I arose at around 6am so that I could get some freelance work out of the way before the day started proper. At around 7.30, when Gaia’s nibbling my elbow trick got too insistent to ignore I fixed the dogs their breakfast (pasta, chicken and blitzed carrot and cabbage) and some porridge for myself. I also made some dough using a starter, which was already in the fridge and returned it all to the fridge for a slow rise.
The dogs then came out to help me feed the chickens and to distract the chickens whilst I cleaned their house I dive-bombed their run with pomegranates, which is their current favourite available fruit. Cleaning the chicken house out was unexpectedly aromatic as it is flanked by our nespola and lemon trees, which are both flowering at the moment and smell divine.
With the chickens sorted I thought it was time to turn my attentions to cleaning the wood burning stove and chimney, so Jeremy went up onto the roof with a besom broom head tied in the middle of a piece of string. He fed one rope end down to me at stove level and we both pushed and pulled our end of rope until the broom dislodged any soot, which had accumulated.
With the stove cleaned and ready for action, I turned my attentions to the garden and did a spot of weeding around the brassica patch. The dogs, meanwhile, occupied themselves with sniffing stuff, whilst Jeremy completed some plastering around the new doorway he put between the living room and kitchen. We’ve had a big hole for so long now and I was really impressed to see how his plastering skills have improved so I stood admiring the doorway whilst enjoying a cup of tea.
Tea finished and some footering on the computer out of the way I took the dogs for a walk. Wednesday is a hunting day so I tend to take them out when the hunters have gone home for lunch.
For lunch I had some homemade baked beans and marmite on toast with a couple of eggs on top. I’m making big batches of beans and freezing them, as they are such a good comfort food in the winter.
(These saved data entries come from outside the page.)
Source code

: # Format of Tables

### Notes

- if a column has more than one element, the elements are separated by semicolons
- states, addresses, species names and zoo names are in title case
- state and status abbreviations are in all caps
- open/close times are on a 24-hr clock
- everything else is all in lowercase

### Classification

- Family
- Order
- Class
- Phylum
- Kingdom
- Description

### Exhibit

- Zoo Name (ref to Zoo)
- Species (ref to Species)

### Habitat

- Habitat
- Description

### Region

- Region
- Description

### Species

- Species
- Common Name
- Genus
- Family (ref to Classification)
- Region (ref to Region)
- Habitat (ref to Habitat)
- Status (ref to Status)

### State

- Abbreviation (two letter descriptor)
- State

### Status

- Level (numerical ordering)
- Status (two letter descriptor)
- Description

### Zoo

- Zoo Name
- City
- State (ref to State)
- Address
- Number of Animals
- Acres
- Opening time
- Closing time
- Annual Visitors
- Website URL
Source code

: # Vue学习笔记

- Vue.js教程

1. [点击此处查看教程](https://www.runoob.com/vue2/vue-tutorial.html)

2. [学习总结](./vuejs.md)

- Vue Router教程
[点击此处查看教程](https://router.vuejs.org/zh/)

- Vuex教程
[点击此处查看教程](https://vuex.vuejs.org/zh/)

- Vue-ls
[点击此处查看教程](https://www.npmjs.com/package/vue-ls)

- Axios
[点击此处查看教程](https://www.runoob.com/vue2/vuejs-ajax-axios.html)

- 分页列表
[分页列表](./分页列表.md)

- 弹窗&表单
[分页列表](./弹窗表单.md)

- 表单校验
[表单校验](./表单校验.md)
I then got the sewing machine out and made some curtains for the new kitchen door along with a plastic bag holder for a neighbour who liked mine. I was hoping to make a couple of curtains to cover the storage area under the pizza oven and some draws but got distracted by the dogs wanting to play.
I had a run around with the dogs until a neighbour came to bring me some more pomegranates from his trees and some quince jam his grand-daughter made. He also asked if Jeremy would mind making him some shelves to fit a small cupboard. Italians are not big fans of DIY and are generally impressed by Jeremy’s efforts. I swear if he gets called maestro one more time his head may explode.
I then lit the stove in the kitchen and took the dough from the fridge, which I duly knocked back and shaped into a couple of loaves. Whilst waiting for the dough to rise and oven to reach temperature I roughly chopped some vegetables to make some stock. I chopped a squash a neighbour had brought round the day before, along with an onion and some chillies and popped them in the oven to roast to make soup with. I also made a chard quiche to have for lunch the following day, as we’ve a lot of wild chard growing.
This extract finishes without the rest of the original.